Wednesday, April 23, 2008

My Previous Argument

This whole omnipotence argument has raised a lot of questions from a lot of people. Surprisingly, more people have come back to me and said "you're wrong" than "you're right". I thought by now you would know this people: I'm always right. This is my world, my creation, and my house. How dare you come into my house and tell me I'm wrong! On this blog, I am omnipotent. Deal with it.

That's not entirely true. I do like contradiction, and if you really can prove me wrong, I would love to hear it. If it's a compelling argument, I will even recant my previous argument regarding omnipotence, however, I think you're going to have some problems doing that. Let me explain why.

I think those of you who are shaking their heads negatively at me are not reading the bolded words on the previous post. Let me redefine omnipotence for you:

Omnipotent
Having unlimited or universal power, authority, or force; all-powerful.

That's the dictionary definition of omnipotent. Universal power. All-powerful.
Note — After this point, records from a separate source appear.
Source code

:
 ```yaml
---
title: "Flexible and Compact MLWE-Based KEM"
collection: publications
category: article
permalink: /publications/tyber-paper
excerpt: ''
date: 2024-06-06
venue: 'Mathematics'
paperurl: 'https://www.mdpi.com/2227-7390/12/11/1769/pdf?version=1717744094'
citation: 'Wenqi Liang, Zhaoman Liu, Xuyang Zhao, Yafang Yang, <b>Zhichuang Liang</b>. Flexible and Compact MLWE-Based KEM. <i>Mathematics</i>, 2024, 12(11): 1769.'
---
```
Therefor, it doesn't matter what you say about the situation, what you try to do, this being could change it. It has the power to do absolutely anything, be it conceivable or not. You don't have to be able to understand how or why, you just have to understand the definition. There is no end to what an omnipotent being could do, because it can do anything. Therefor, no matter what you throw at me, no matter how much you try to convince me that it could never be, the simple definition of omnipotence slaps you in the face. In some sense, you're right. You can very well convince me, or stop me or even God from changing math. But when it comes to an omnipotent being, then sadly, there is absolutely nothing he can't do.

Nothing.

Throw all the proofs, theorems, equations, and arguments at me that you want. Defeat me if you can. But never will you be able to say that an omnipotent being can't do something, because it can do anything.

Which leads me to my next question: could two omnipotent beings exist simultaneously? If the being is all-knowing and all-powerful, then it would exist everywhere at once and be capable of thinking absolutely everything at the same time. If two beings existed everywhere at once thinking everything at the same time, would they not be just one being? If they think the same, act the same, exist in the same place, are we sure there's even two, or is it still just one?